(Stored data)
____________
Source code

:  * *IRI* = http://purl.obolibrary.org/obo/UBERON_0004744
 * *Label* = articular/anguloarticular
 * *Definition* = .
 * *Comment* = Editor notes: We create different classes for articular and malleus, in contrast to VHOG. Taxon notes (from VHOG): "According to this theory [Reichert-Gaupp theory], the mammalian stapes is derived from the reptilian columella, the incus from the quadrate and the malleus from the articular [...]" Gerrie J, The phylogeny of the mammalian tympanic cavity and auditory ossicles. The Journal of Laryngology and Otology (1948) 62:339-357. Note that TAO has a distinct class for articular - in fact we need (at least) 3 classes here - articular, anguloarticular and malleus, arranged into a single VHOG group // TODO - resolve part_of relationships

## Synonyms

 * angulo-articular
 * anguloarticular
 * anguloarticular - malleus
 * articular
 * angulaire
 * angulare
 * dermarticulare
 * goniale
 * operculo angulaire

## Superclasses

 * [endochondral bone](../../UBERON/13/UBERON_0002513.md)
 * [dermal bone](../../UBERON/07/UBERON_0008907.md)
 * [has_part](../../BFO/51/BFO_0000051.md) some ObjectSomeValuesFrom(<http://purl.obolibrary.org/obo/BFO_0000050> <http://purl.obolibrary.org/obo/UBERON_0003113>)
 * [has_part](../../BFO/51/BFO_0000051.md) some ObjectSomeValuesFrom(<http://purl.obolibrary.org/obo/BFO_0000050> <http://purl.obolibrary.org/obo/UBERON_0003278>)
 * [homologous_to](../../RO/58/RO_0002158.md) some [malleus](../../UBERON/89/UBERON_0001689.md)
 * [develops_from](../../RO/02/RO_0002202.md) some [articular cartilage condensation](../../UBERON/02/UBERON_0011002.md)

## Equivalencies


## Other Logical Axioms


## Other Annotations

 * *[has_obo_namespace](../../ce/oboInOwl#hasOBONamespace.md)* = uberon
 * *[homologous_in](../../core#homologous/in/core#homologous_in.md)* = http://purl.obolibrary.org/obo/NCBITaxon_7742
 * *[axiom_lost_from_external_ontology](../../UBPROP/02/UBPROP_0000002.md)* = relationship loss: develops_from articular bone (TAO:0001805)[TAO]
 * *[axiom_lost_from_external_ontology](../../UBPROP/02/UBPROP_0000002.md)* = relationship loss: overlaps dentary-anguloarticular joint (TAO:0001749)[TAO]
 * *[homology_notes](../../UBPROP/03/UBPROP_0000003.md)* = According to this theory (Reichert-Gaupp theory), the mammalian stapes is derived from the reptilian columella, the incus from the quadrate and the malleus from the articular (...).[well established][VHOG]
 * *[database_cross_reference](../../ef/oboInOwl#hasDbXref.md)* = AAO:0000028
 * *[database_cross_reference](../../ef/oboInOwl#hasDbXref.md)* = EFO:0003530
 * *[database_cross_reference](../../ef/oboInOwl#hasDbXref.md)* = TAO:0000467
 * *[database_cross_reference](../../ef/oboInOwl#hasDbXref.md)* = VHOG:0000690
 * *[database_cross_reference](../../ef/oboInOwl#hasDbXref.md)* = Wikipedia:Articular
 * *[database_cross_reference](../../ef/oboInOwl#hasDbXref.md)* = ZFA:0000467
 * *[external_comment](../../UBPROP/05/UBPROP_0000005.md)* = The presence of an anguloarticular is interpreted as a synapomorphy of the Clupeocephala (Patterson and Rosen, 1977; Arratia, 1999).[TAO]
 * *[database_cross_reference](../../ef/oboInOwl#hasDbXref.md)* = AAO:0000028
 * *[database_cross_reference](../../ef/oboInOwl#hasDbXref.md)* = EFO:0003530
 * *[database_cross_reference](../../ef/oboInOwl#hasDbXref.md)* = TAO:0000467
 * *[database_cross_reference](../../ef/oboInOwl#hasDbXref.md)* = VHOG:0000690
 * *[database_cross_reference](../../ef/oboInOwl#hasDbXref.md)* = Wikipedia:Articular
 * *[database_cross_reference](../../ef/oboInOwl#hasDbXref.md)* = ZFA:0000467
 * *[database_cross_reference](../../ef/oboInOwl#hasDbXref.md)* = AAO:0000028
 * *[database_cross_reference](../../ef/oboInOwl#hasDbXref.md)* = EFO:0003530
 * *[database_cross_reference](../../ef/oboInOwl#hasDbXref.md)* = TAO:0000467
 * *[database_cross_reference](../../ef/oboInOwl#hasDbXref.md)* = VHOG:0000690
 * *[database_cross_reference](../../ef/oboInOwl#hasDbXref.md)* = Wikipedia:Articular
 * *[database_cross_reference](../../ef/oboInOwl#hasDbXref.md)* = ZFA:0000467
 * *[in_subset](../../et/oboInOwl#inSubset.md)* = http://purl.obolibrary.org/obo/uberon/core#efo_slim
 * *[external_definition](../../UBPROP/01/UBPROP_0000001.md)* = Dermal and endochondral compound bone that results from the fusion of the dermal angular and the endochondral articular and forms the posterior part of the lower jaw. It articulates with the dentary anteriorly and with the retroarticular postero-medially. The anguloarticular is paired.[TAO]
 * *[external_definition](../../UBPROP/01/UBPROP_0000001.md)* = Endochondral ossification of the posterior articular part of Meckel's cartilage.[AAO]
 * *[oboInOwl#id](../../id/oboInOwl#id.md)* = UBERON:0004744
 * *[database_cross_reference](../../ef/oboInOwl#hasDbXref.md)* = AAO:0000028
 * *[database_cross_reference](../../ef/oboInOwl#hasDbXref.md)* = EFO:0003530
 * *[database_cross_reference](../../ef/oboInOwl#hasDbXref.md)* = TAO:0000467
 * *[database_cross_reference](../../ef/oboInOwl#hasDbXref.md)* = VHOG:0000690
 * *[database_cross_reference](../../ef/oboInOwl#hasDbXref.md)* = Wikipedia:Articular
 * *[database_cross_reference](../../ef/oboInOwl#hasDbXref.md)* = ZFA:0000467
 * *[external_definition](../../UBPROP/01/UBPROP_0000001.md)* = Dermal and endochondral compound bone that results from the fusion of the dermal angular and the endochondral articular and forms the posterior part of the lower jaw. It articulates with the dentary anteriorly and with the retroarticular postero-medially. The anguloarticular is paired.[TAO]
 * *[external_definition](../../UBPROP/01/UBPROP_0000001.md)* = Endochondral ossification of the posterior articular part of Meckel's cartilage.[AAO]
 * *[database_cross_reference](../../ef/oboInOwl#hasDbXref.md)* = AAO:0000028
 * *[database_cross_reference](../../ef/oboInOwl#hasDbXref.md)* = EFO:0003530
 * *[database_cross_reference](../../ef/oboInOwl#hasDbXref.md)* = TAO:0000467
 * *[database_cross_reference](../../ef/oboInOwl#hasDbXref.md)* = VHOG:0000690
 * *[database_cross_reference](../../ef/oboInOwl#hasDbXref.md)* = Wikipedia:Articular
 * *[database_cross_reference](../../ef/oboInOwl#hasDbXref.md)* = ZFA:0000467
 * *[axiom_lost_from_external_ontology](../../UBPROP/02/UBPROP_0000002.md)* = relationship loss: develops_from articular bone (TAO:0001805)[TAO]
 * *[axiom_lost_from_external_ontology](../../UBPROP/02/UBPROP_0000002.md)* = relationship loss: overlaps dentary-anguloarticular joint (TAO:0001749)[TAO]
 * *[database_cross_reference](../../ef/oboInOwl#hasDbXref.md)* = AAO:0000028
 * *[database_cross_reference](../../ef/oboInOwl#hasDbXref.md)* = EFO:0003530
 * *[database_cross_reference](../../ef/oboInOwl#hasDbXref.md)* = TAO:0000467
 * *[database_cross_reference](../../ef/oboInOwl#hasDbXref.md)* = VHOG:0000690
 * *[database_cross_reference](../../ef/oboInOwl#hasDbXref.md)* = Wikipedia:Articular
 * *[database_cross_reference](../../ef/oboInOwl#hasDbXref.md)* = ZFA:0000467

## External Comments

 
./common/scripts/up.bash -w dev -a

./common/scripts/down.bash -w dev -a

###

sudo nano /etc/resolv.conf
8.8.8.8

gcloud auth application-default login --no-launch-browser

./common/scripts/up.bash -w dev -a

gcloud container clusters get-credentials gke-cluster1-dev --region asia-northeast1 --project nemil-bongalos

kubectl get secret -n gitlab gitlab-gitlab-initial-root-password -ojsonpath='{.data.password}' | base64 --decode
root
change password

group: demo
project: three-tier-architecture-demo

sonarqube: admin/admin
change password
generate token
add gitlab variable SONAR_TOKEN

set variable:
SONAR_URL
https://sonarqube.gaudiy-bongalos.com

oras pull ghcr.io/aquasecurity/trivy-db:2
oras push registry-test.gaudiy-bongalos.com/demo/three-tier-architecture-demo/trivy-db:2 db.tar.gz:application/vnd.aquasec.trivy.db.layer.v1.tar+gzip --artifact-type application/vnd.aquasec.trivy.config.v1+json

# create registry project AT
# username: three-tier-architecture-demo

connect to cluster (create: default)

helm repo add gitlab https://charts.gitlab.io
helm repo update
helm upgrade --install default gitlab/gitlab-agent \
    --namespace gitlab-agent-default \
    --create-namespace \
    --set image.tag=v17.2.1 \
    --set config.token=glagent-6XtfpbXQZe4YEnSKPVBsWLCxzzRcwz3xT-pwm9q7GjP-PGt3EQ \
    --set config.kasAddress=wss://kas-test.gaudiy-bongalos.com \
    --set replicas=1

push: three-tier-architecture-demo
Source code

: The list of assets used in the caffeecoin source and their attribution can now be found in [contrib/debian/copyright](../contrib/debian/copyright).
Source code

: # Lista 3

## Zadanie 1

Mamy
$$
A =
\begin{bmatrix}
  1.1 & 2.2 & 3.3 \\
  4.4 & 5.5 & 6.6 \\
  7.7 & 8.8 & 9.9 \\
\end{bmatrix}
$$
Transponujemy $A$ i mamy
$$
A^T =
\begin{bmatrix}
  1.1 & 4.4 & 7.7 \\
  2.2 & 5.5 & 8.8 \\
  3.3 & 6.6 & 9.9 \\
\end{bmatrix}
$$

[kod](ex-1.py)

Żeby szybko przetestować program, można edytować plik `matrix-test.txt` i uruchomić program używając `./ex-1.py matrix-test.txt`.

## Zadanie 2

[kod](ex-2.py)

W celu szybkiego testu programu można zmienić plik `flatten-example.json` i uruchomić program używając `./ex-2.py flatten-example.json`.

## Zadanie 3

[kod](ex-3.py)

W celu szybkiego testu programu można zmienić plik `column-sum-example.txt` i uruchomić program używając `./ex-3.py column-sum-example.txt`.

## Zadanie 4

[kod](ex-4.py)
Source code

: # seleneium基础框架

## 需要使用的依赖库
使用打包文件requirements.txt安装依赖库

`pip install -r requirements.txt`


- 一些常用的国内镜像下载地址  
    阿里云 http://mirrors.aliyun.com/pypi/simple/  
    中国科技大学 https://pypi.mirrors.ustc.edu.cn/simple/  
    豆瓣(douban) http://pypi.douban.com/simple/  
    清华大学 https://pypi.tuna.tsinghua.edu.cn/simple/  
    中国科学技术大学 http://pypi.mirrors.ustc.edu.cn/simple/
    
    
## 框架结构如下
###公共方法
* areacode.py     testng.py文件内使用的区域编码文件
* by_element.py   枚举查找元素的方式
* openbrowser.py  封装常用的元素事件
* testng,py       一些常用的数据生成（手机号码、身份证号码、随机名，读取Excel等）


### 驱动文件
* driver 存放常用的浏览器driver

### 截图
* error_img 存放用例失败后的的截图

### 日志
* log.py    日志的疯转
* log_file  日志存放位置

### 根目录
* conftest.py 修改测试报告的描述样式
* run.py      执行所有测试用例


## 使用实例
____________
**Task brief:** From the entries above, return exactly the line containing "1.1 & 4.4 & 7.7 \\", the line containing "[kod](ex-2.py)", and all lines between, and nothing else.

**Result of this exercise:**
  1.1 & 4.4 & 7.7 \\
  2.2 & 5.5 & 8.8 \\
  3.3 & 6.6 & 9.9 \\
\end{bmatrix}
$$

[kod](ex-1.py)

Żeby szybko przetestować program, można edytować plik `matrix-test.txt` i uruchomić program używając `./ex-1.py matrix-test.txt`.

## Zadanie 2

[kod](ex-2.py)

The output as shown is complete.